Katie Cavuto, registered dietitian and chef, gives viewers great alternatives to snacks and drinks that contain excess sugar.
Some people in the “honeymoon stage” of a relationship might call a significant other "sugar," “sugar pie,” “as sweet as sugar,” or even… shudder… “sugar bear.” What they don’t realize they’re inadvertently implying is that too much of their loved one might make them gain weight, accumulate tooth cavities, and increase risks for heart disease and Type 2 diabetes.
There are various facts about both the benefits and “evils” of sugar floating around the Internet, some contradicting each other, but there’s one mantra consumers can get behind: everything in moderation.

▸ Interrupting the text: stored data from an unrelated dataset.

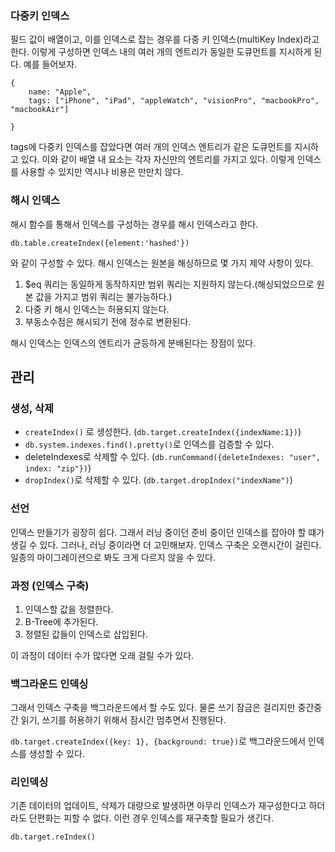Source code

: 

### 다중키 인덱스
필드 값이 배열이고, 이를 인덱스로 잡는 경우를 다중 키 인덱스(multiKey Index)라고 한다. 이렇게 구성하면 인덱스 내의 여러 개의 엔트리가
동일한 도큐먼트를 지시하게 된다. 예를 들어보자.

```mongodb-json
{
    name: "Apple",
    tags: ["iPhone", "iPad", "appleWatch", "visionPro", "macbookPro", "macbookAir"]

}
```

tags에 다중키 인덱스를 잡았다면 여러 개의 인덱스 엔트리가 같은 도큐먼트를 지시하고 있다. 이와 같이 배열 내 요소는 각자 자신만의 엔트리를 가지고 있다.
이렇게 인덱스를 사용할 수 있지만 역시나 비용은 만만치 않다. 


### 해시 인덱스
해시 함수를 통해서 인덱스를 구성하는 경우를 해시 인덱스라고 한다. 

`db.table.createIndex({element:'hashed'})`

와 같이 구성할 수 있다. 해시 인덱스는 원본을 해싱하므로 몇 가지 제약 사항이 있다.

1. $eq 쿼리는 동일하게 동작하지만 범위 쿼리는 지원하지 않는다.(해싱되었으므로 원본 값을 가지고 범위 쿼리는 불가능하다.)
2. 다중 키 해시 인덱스는 허용되지 않는다.
3. 부동소수점은 해시되기 전에 정수로 변환된다.

해시 인덱스는 인덱스의 엔트리가 균등하게 분배된다는 장점이 있다. 


## 관리

### 생성, 삭제
 
- `createIndex()` 로 생성한다. (`db.target.createIndex({indexName:1})`)
- `db.system.indexes.find().pretty()`로 인덱스를 검증할 수 있다.
- deleteIndexes로 삭제할 수 있다. (`db.runCommand({deleteIndexes: "user", index: "zip"})`)
- `dropIndex()`로 삭제할 수 있다. (`db.target.dropIndex("indexName")`)


### 선언
인덱스 만들기가 굉장히 쉽다. 그래서 러닝 중이던 준비 중이던 인덱스를 잡아야 할 떄가 생길 수 있다. 그러나, 러닝 중이라면 더 고민해보자.
인덱스 구축은 오랜시간이 걸린다. 일종의 마이그레이션으로 봐도 크게 다르지 않을 수 있다.


### 과정 (인덱스 구축)
1. 인덱스할 값을 정렬한다.
2. B-Tree에 추가된다.
3. 정렬된 값들이 인덱스로 삽입된다.

이 과정이 데이터 수가 많다면 오래 걸릴 수가 있다.

### 백그라운드 인덱싱
그래서 인덱스 구축을 백그라운드에서 할 수도 있다. 물론 쓰기 잠금은 걸리지만 중간중간 읽기, 쓰기를 허용하기 위해서 잠시간 멈추면서 진행된다.

`db.target.createIndex({key: 1}, {background: true})`로 백그라운드에서 인덱스를 생성할 수 있다.


### 리인덱싱

기존 데이터의 업데이트, 삭제가 대량으로 발생하면 아무리 인덱스가 재구성한다고 하더라도 단편화는 피할 수 없다. 이런 경우 인덱스를 재구축할 필요가 생긴다.

`db.target.reIndex()`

The World Health Organization revised its guidelines for sugar consumption in March, recommending that adults and children limit their free sugar intake to less than 10 percent of their total daily energy intake. The change in that data is that the WHO now advises people that limiting consumption to five percent of total daily energy intake would provide even more health benefits. By “free sugars,” the organization means sugars added to foods and drinks by the consumer, cook, or manufacturer. Examples are monosaccharides (such as glucose and fructose) and disaccharides (like sucrose and table sugar). The natural sugars in honey, fruit juices, fruit juice concentrates, and syrups are also included under the “free sugars” umbrella.
According to the Washington Post and Euromonitor, a market research firm, the 10 countries that consume the most sugar worldwide on a daily basis are ingesting well above the WHO’s recommended amount. The organization suggests consuming no more than 25 grams of free sugars per day in order for a person of normal weight to reap the maximum health benefits, but in the number one offending country, the average person consumes about 126.4 grams daily. The rest of the top 10 follow relatively close behind. Check out the list to see if your country is included in the sugar hall of shame.
Coming in at number 10, the average Canadian consumes 89.1 grams of sugar a day, according to the Washington Post and Euromonitor. Popular chain Tim Hortons iced caps could contribute to the total, as well as classic (and delicious-looking) pastries called Beaver Tails.
Finland ranks slightly higher on the list than Canada, with the average person consuming 91.5 grams of sugar daily. With tasty options like omenalörtsy, pastries filled with stewed apples, on the table, it wouldn’t be too difficult to over-eat in the sugar department.